Task inputs:

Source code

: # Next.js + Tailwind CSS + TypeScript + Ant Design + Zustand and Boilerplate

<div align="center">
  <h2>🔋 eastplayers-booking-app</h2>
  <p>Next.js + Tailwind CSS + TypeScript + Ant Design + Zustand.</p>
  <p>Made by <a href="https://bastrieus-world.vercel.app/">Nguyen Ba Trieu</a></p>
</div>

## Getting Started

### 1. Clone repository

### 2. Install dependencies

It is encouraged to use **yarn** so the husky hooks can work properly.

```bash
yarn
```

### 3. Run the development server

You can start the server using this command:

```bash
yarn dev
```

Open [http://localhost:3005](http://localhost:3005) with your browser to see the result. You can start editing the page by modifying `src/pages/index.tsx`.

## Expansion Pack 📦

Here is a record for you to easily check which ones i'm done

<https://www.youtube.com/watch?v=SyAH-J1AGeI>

Task directions:
Whenever the string "yarn" shows up in a line of the entries, copy that line.

Written answer:
It is encouraged to use **yarn** so the husky hooks can work properly.
yarn
yarn dev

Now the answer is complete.